I’ve been on the prowl for an ice bucket for sometime and just so happened to find a smallish version with scrolled handles tucked away behind some plastic plates. It was so filthy, at first I was unsure whether it was glass or acrylic. And then there was the price: $3.99.
My particular Salvation Army has a daily sale on bric-a-brac, 50% off certain color tags on certain days. And this ice bucket wasn’t on sale. So I left it on the shelf and walked away.
(You know you’re seriously deranged when you refuse to buy something at a thrift store because it’s not on sale…)
But just before I checked out, on a complete impulse, I plucked the ice bucket off the shelf and bought it, with the parting thought: “I hope it’s not acrylic.”
As I washed up my finds later that afternoon, I was happy to discover underneath all the grime was a very nice, non-acrylic ice bucket.
And then, as I dried it off, I looked down through the now grime-free bottom and saw something that made my jaw hit the floor.

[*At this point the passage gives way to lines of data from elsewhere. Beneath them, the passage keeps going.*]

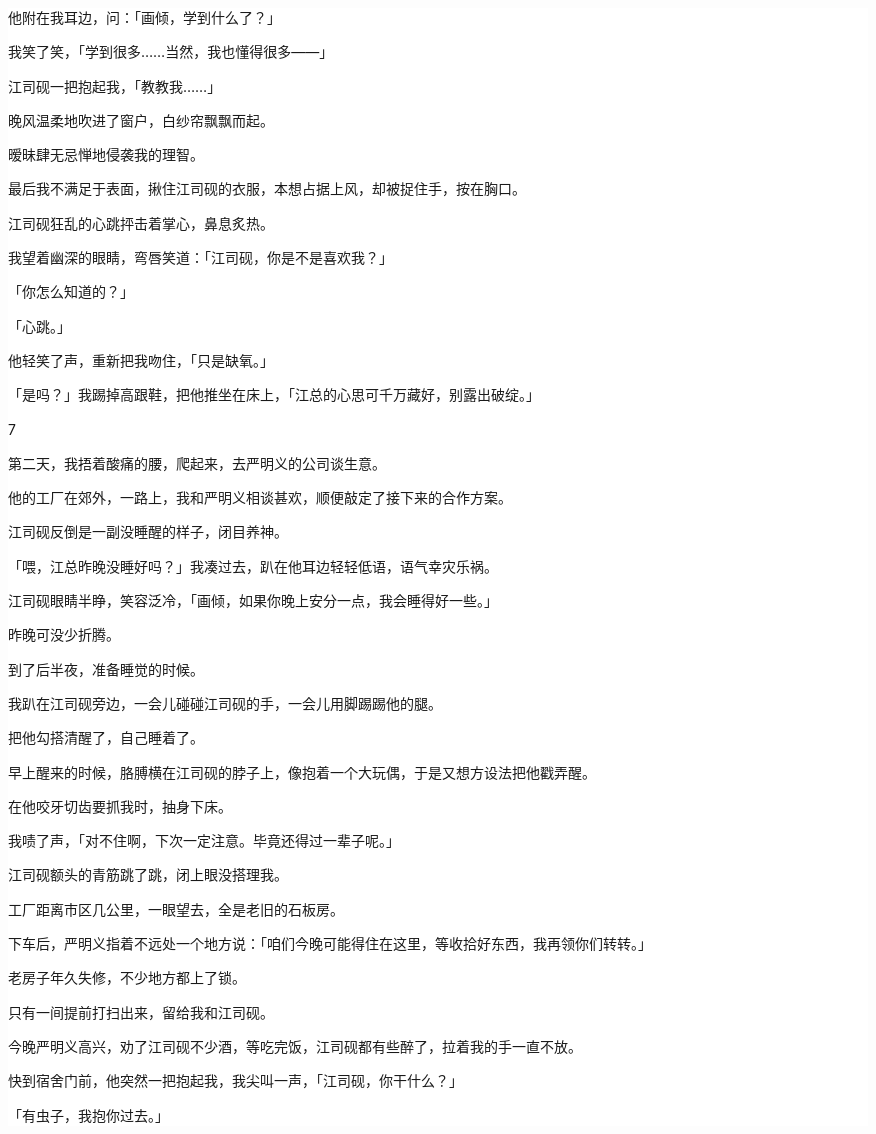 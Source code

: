 他附在我耳边，问：「画倾，学到什么了？」

我笑了笑，「学到很多……当然，我也懂得很多——」

江司砚一把抱起我，「教教我……」

晚风温柔地吹进了窗户，白纱帘飘飘而起。

暧昧肆无忌惮地侵袭我的理智。

最后我不满足于表面，揪住江司砚的衣服，本想占据上风，却被捉住手，按在胸口。

江司砚狂乱的心跳抨击着掌心，鼻息炙热。

我望着幽深的眼睛，弯唇笑道：「江司砚，你是不是喜欢我？」

「你怎么知道的？」

「心跳。」

他轻笑了声，重新把我吻住，「只是缺氧。」

「是吗？」我踢掉高跟鞋，把他推坐在床上，「江总的心思可千万藏好，别露出破绽。」

7

第二天，我捂着酸痛的腰，爬起来，去严明义的公司谈生意。

他的工厂在郊外，一路上，我和严明义相谈甚欢，顺便敲定了接下来的合作方案。

江司砚反倒是一副没睡醒的样子，闭目养神。

「喂，江总昨晚没睡好吗？」我凑过去，趴在他耳边轻轻低语，语气幸灾乐祸。

江司砚眼睛半睁，笑容泛冷，「画倾，如果你晚上安分一点，我会睡得好一些。」

昨晚可没少折腾。

到了后半夜，准备睡觉的时候。

我趴在江司砚旁边，一会儿碰碰江司砚的手，一会儿用脚踢踢他的腿。

把他勾搭清醒了，自己睡着了。

早上醒来的时候，胳膊横在江司砚的脖子上，像抱着一个大玩偶，于是又想方设法把他戳弄醒。

在他咬牙切齿要抓我时，抽身下床。

我啧了声，「对不住啊，下次一定注意。毕竟还得过一辈子呢。」

江司砚额头的青筋跳了跳，闭上眼没搭理我。

工厂距离市区几公里，一眼望去，全是老旧的石板房。

下车后，严明义指着不远处一个地方说：「咱们今晚可能得住在这里，等收拾好东西，我再领你们转转。」

老房子年久失修，不少地方都上了锁。

只有一间提前打扫出来，留给我和江司砚。

今晚严明义高兴，劝了江司砚不少酒，等吃完饭，江司砚都有些醉了，拉着我的手一直不放。

快到宿舍门前，他突然一把抱起我，我尖叫一声，「江司砚，你干什么？」

「有虫子，我抱你过去。」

It’s nice when your own stupidity doesn’t get in the way of sheer dumb luck. I think I spent the rest of the day doubled over and laughing at myself.
Of course, the downside is that I’ll spend the next twenty years — or however long I have before my boys break it — too paranoid to actually use the ice bucket. I’m sure it’ll end up sitting on some shelf, hidden by dust and grime.
Until it gets donated back to Salvation Army and sold for $4 to some idiot who thrifts with her heart and instead of her brain. Like me.